Kas chu Hāfiz nagushād az ruhi andīsha niqāb,
Sar-e zulf-e sukhan rā ba qalam shāna zadand.
Никто, кроме Хафиза, не снял завесы с лика мысли,
Извивы речей [он] причесал пером писца26.

Антитетическая природа слова andlsha и, соответственно, всего бейта принуждает читателя изменить вектор логики понимания и, конечно же, видения, и поверить в то, что извивы кос (локонов) – речей могут быть причесаны каламом. Предполагаемая назначенность газелей Хафиза для суфийской аудитории не снимает необходимости выведения антитетической логики, в основе которой покоится метафора, принцип скольжения от одного полюса значений к другому. Нам следует доверять произнесенному поэтом слову, не сводить многозначность слова к его единому значению. Нам важна мера противоположностей, основанная на вере в полисемантическую нагруженность одного слова, когда вещь, казалось бы, разламывается противоположными значениями, оставаясь всегда целостной. Слово незыблемо, и порою противостоящие значения этого слова остаются всегда актуальными, они как бы огранивают слово, придают ему глубину смысла.

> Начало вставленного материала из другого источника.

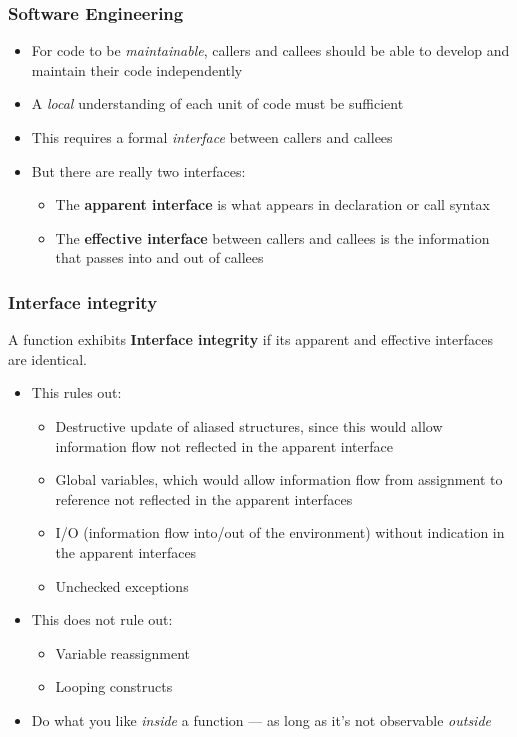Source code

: \documentclass[12pt]{beamer}
\begin{document}
\begin{frame}
\frametitle{Software Engineering}
\begin{itemize}
\item For code to be \emph{maintainable}, callers and callees should be
  able to develop and maintain their code independently
\item A \emph{local} understanding of each unit of code must be sufficient
\item This requires a formal \emph{interface} between callers and callees
\item But there are really two interfaces:
  \begin{itemize}
  \item The \textbf{apparent interface} is what appears in declaration
    or call syntax
  \item The \textbf{effective interface} between callers and
    callees is the information that passes into and out of callees
  \end{itemize}
\end{itemize}

\end{frame}


\begin{frame}
\frametitle{Interface integrity}

A function exhibits \textbf{Interface integrity} if its apparent and
effective interfaces are identical.

\begin{itemize}
\item This rules out:
  \begin{itemize}
  \item Destructive update of aliased structures, since this would allow
    information flow not reflected in the apparent interface
  \item Global variables, which would allow information flow from
    assignment to reference not reflected in the apparent interfaces
  \item I/O (information flow into/out of the environment) without
    indication in the apparent interfaces
  \item Unchecked exceptions
  \end{itemize}
\item This does not rule out:
  \begin{itemize}
  \item Variable reassignment
  \item Looping constructs
  \end{itemize}
\item Do what you like \emph{inside} a function --- as long as it's not
  observable \emph{outside}
\end{itemize}

\end{frame}
\end{document}
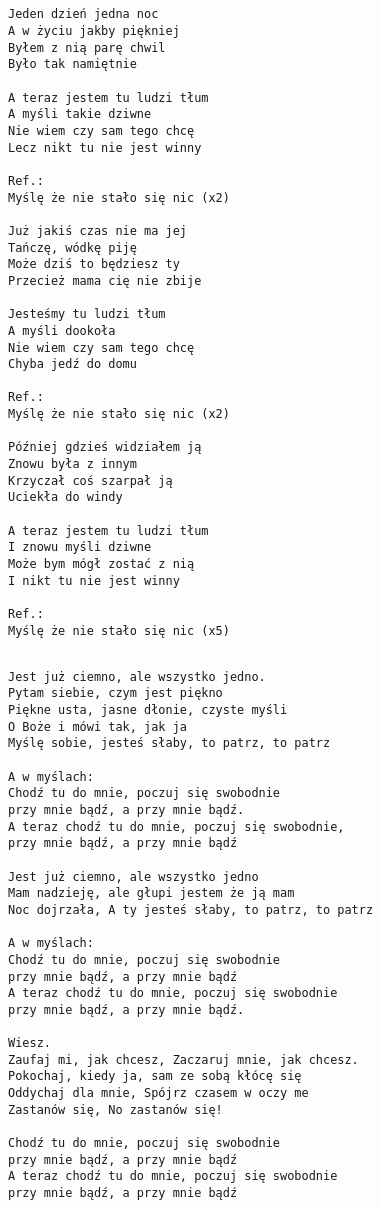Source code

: \documentclass[12pt]{article}
\begin{document}
\subsection*{}
\begin{verbatim}
Jeden dzień jedna noc
A w życiu jakby piękniej
Byłem z nią parę chwil
Było tak namiętnie

A teraz jestem tu ludzi tłum
A myśli takie dziwne
Nie wiem czy sam tego chcę
Lecz nikt tu nie jest winny

Ref.:
Myślę że nie stało się nic (x2)

Już jakiś czas nie ma jej
Tańczę, wódkę piję
Może dziś to będziesz ty
Przecież mama cię nie zbije

Jesteśmy tu ludzi tłum
A myśli dookoła
Nie wiem czy sam tego chcę
Chyba jedź do domu

Ref.:
Myślę że nie stało się nic (x2)

Później gdzieś widziałem ją
Znowu była z innym
Krzyczał coś szarpał ją
Uciekła do windy

A teraz jestem tu ludzi tłum
I znowu myśli dziwne
Może bym mógł zostać z nią
I nikt tu nie jest winny

Ref.:
Myślę że nie stało się nic (x5)
\end{verbatim}
\clearpage

\subsection*{}
\begin{verbatim}
Jest już ciemno, ale wszystko jedno.
Pytam siebie, czym jest piękno
Piękne usta, jasne dłonie, czyste myśli
O Boże i mówi tak, jak ja
Myślę sobie, jesteś słaby, to patrz, to patrz

A w myślach:
Chodź tu do mnie, poczuj się swobodnie
przy mnie bądź, a przy mnie bądź.
A teraz chodź tu do mnie, poczuj się swobodnie,
przy mnie bądź, a przy mnie bądź

Jest już ciemno, ale wszystko jedno
Mam nadzieję, ale głupi jestem że ją mam
Noc dojrzała, A ty jesteś słaby, to patrz, to patrz

A w myślach:
Chodź tu do mnie, poczuj się swobodnie
przy mnie bądź, a przy mnie bądź
A teraz chodź tu do mnie, poczuj się swobodnie
przy mnie bądź, a przy mnie bądź.

Wiesz.
Zaufaj mi, jak chcesz, Zaczaruj mnie, jak chcesz.
Pokochaj, kiedy ja, sam ze sobą kłócę się
Oddychaj dla mnie, Spójrz czasem w oczy me
Zastanów się, No zastanów się!

Chodź tu do mnie, poczuj się swobodnie
przy mnie bądź, a przy mnie bądź
A teraz chodź tu do mnie, poczuj się swobodnie
przy mnie bądź, a przy mnie bądź
\end{verbatim}
\clearpage
\end{document}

Итак, калам-гребень проводится по раскинутым, извилистым, неупорядоченным косам-локонам устной речи, и тем самым, преодолев сомнения, утверждается мысль поэта, т. е. благополучно достигается порядок смысла, который заключен в записанном поэтическом тексте. Сомнение речи обращается в уверенность письма. Запись поэтического текста сравнивается с расчесыванием неупорядоченной устной речи с тем, чтобы, преодолев сомнения и утвердившись в собственной мысли, создать его, записав каламом, но еще и ввести в него необходимую меру различия по отношению к устной речи. Для того и проводятся слова об извивах кос-локонов. Волосы надлежит гребнем отделить друг от друга, подобное отделить от подобного. Для чего это делается, не только ведь для того, чтобы волосы были уложены в прическу?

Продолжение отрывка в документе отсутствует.